Nansen’s hopes of being the first to reach both the North and the South Pole were crushed by Robert Peary in 1909 and Roald Amundsen in 1911. He therefore decided to devote more attention to his scientific career. But the outbreak of the World War in 1914 drove him back into politics. Neutral Norway was dependent on imports of cereals and other supplies, and Germany’s unlimited submarine war hit the country very hard. In 1917, Nansen was sent to the United States to seek supplies for Norway. The negotiations were protracted because the United States wanted to pressure Norway into joining the war on the Allied side. While there, Nansen became acquainted with President Wilson’s “Fourteen Points” for peace, and when he returned to Norway he became chairman of the Norwegian League of Nations Association. In that capacity, he attended the Versailles Peace Conference in 1919.

A humanitarian from a small, neutral country

While the peace negotiations were going on at Versailles, the civil war between Reds and Whites was raging in Russia. It resulted in famine and American politicians wanted to exploit food aid as a means of winning concessions from Lenin’s regime. One American claim was for the release of all Americans in Soviet captivity in return for food aid. They sought Nansen’s help as an intermediary in the negotiations with the Bolsheviks. Nansen was not unwilling, but the plan was abandoned when the civil war ended in a victory for the Reds.

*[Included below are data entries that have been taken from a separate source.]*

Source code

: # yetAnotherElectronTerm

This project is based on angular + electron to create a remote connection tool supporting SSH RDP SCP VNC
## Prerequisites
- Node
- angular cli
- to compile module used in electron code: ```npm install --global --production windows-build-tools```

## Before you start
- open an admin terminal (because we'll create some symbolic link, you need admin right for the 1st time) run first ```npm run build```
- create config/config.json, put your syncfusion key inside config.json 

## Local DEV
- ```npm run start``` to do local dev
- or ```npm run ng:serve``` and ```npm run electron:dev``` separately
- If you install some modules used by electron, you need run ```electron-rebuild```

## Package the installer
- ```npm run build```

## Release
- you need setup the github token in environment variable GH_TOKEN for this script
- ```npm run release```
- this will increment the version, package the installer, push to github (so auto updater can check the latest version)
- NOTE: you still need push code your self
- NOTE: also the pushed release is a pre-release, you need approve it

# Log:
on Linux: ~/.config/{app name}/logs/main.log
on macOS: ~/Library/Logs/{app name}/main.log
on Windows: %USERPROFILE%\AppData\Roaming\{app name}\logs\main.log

Russia was still holding 250,000 prisoners-of-war from the First World War, Germans as well as people of many other nationalities from the dissolved Austria-Hungary. An estimated 200,000 Russians were prisoners on the German side. In the spring of 1920, the League of Nations appointed Nansen as High Commissioner in charge of arrangements for exchanges of prisoners. The appointment came about thanks to the efforts of Philip Noel-Baker, a young British member of the League of Nations leadership. Noel-Baker was eager to boost the League’s reputation after the American Senate had rejected US membership. The League needed to be able to point to concrete results, which Noel-Baker believed Nansen would be able to deliver.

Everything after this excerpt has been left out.